-- Data records follows --

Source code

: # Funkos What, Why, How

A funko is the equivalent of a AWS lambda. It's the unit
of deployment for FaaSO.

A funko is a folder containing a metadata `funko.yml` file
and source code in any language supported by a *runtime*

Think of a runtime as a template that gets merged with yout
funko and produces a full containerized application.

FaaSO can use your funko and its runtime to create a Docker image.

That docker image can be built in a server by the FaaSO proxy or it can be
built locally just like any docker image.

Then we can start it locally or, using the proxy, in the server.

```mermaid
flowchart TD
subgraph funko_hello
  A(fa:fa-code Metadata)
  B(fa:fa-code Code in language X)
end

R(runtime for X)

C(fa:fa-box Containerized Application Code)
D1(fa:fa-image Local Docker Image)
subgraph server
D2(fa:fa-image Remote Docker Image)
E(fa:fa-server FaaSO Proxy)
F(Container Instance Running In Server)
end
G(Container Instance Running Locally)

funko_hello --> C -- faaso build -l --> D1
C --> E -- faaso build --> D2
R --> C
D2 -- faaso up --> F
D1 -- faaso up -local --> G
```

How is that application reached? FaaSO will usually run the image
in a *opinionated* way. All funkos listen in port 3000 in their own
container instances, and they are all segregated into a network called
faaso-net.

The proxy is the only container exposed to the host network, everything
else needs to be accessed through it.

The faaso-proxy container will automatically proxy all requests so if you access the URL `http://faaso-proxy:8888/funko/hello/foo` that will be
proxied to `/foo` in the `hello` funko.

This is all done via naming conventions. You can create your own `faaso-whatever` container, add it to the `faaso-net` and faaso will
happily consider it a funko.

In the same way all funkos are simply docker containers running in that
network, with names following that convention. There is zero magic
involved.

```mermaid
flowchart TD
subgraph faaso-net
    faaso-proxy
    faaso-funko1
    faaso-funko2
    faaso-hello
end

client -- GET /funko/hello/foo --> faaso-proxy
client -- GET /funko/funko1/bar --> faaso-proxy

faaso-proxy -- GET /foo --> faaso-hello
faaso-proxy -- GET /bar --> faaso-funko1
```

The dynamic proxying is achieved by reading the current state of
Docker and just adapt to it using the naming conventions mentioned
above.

-- Data records concluded --

| Exercise brief |
Throughout the material above, report each line holding the word "naming".

| Answer |
This is all done via naming conventions. You can create your own `faaso-whatever` container, add it to the `faaso-net` and faaso will
Docker and just adapt to it using the naming conventions mentioned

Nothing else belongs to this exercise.